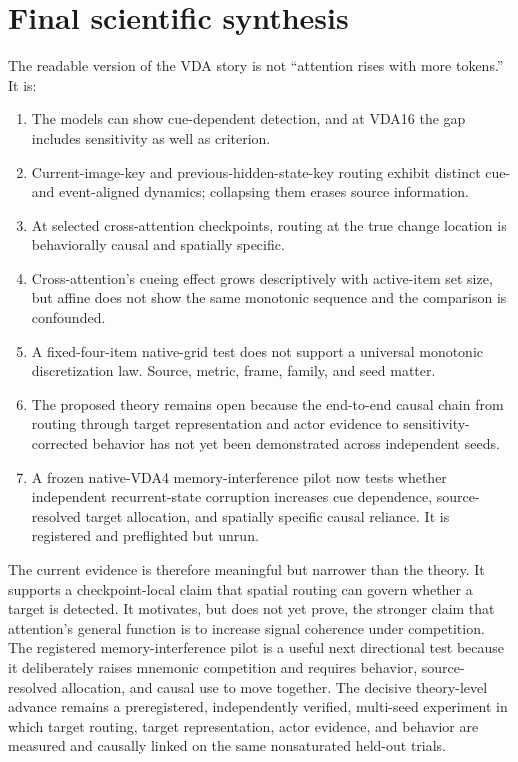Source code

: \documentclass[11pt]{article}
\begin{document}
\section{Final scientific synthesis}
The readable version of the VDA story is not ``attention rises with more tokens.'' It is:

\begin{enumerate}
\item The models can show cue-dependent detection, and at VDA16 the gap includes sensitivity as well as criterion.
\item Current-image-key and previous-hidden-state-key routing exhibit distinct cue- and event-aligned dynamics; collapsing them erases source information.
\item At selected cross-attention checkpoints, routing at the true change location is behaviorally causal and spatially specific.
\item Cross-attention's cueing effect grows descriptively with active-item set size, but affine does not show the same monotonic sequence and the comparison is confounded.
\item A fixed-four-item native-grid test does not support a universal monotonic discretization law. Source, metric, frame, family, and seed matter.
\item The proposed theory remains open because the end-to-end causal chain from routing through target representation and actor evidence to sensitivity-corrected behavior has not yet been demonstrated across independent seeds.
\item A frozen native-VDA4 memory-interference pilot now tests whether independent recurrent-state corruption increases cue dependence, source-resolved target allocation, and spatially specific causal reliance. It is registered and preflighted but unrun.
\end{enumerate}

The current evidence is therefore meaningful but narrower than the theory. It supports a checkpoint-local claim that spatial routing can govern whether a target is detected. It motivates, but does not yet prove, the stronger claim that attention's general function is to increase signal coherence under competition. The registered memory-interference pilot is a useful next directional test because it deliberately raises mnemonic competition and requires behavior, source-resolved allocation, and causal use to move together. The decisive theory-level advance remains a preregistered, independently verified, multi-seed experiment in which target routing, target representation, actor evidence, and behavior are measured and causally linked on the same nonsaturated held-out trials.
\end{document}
::::
Work request: The listing above is to be written out again exactly, with its pictures omitted.

Output for this task:
Source code

: \documentclass[11pt]{article}
\begin{document}
\section{Final scientific synthesis}
The readable version of the VDA story is not ``attention rises with more tokens.'' It is:

\begin{enumerate}
\item The models can show cue-dependent detection, and at VDA16 the gap includes sensitivity as well as criterion.
\item Current-image-key and previous-hidden-state-key routing exhibit distinct cue- and event-aligned dynamics; collapsing them erases source information.
\item At selected cross-attention checkpoints, routing at the true change location is behaviorally causal and spatially specific.
\item Cross-attention's cueing effect grows descriptively with active-item set size, but affine does not show the same monotonic sequence and the comparison is confounded.
\item A fixed-four-item native-grid test does not support a universal monotonic discretization law. Source, metric, frame, family, and seed matter.
\item The proposed theory remains open because the end-to-end causal chain from routing through target representation and actor evidence to sensitivity-corrected behavior has not yet been demonstrated across independent seeds.
\item A frozen native-VDA4 memory-interference pilot now tests whether independent recurrent-state corruption increases cue dependence, source-resolved target allocation, and spatially specific causal reliance. It is registered and preflighted but unrun.
\end{enumerate}

The current evidence is therefore meaningful but narrower than the theory. It supports a checkpoint-local claim that spatial routing can govern whether a target is detected. It motivates, but does not yet prove, the stronger claim that attention's general function is to increase signal coherence under competition. The registered memory-interference pilot is a useful next directional test because it deliberately raises mnemonic competition and requires behavior, source-resolved allocation, and causal use to move together. The decisive theory-level advance remains a preregistered, independently verified, multi-seed experiment in which target routing, target representation, actor evidence, and behavior are measured and causally linked on the same nonsaturated held-out trials.
\end{document}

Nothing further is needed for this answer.